Today is Resurrection Sunday, the most important day of the year, the day that we celebrate Jesus' Victory! This morning, as I was engaged in the message of Christ's sacrifice, the Pastor asked (not in these exact words) how it is that we approach death; how is it that we mourn our loved ones? This was not the first time this week that I was faced with these questions. As I have been in remembrance of Christ's death and Resurrection this holy week, I have witnessed the death and resurrection of another.

Early on the morning of Good Friday I received a phone call from my mother that we needed to prepare for my grandmother's death. My reaction to this phone call was sad, yet peaceful. Two days earlier my disposition was quite the opposite. Wednesday my mother called to tell me that my grandmother was in the hospital with a broken hip, severe muscle damage, and kidney failure. This news struck fear in my heart. I did not fear because her life may end (as a Christian I know that this life is not the end); I feared for what was in store for her once she left this body. I have never known my grandmother to be a believer, she'd come to church to hear me sing now and then, but never to join in an altar call. So, my heart was breaking for thought of what was to be her fate. But, God's sovereignty was declared when I heard the story of what led to my her hospitalization.

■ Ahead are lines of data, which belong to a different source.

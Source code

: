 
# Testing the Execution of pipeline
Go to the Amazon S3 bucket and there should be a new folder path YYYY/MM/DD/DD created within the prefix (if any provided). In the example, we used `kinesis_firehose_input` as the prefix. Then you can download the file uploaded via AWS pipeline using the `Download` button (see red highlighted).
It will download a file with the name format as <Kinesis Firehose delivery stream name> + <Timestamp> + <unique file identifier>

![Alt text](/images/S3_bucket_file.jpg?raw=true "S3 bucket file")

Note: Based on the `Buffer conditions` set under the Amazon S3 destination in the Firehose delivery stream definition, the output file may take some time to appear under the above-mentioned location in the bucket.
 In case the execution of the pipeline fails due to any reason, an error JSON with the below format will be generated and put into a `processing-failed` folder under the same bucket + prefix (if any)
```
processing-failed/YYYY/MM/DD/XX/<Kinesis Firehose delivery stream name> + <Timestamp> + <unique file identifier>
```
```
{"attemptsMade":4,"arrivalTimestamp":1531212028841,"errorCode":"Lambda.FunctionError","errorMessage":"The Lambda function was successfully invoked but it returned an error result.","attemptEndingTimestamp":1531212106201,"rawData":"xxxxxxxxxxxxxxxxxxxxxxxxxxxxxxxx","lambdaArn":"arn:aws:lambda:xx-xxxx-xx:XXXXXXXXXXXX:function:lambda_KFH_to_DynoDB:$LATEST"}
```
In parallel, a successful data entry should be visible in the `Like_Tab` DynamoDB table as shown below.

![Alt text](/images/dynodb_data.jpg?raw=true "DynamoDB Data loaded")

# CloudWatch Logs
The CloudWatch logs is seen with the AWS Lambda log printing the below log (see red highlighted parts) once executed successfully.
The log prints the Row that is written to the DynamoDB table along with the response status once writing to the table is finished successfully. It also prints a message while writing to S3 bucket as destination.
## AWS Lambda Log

Six days. That is how long my grandmother was alone on the floor of her home. She had fallen and broken her hip and for six days she was in pain, unable to move, unable to walk to the restroom, and unable to get food or water. My grams is a tenacious lady, one does not have to ask for sass for her to give it to them, and she has always been determined to rely on her own strength (I suppose these are qualities that she has passed down to all of the women of my family). So, when I thought of her helpless and alone for six days, I thought of how humiliated and weak she must have felt, and worse, I feared that this would give her more reason to further herself from God. But, then I heard her testimony. She said that the entire time she was on that floor, she spoke to God. She also said that He gave her a message. All that she would reveal of this message was one word, pining.


 There are those to whom every day brings them closer/further into death, then there are those to whom every day brings them further into eternal life. My grams is now one of the latter. The woman that was always 'in control of her own life' is now saying that her fate is 'in God's hands'! God uses what is necessary to reclaim the hearts of His children, for my grams it was six days of pain and helplessness, six days of pining. What began as a pining for health or relief ended in a pining for communion with God. God kept my grandmother alive, but more importantly he softened her heart and gave her life. No matter if her time in this body is one more day or one more decade, I give God the praise for the peace I have that she has accepted His invitation to live eternally with Him.

So, on this Resurrection Sunday I joyously proclaim that He is Risen and I have seen Him save His children from death!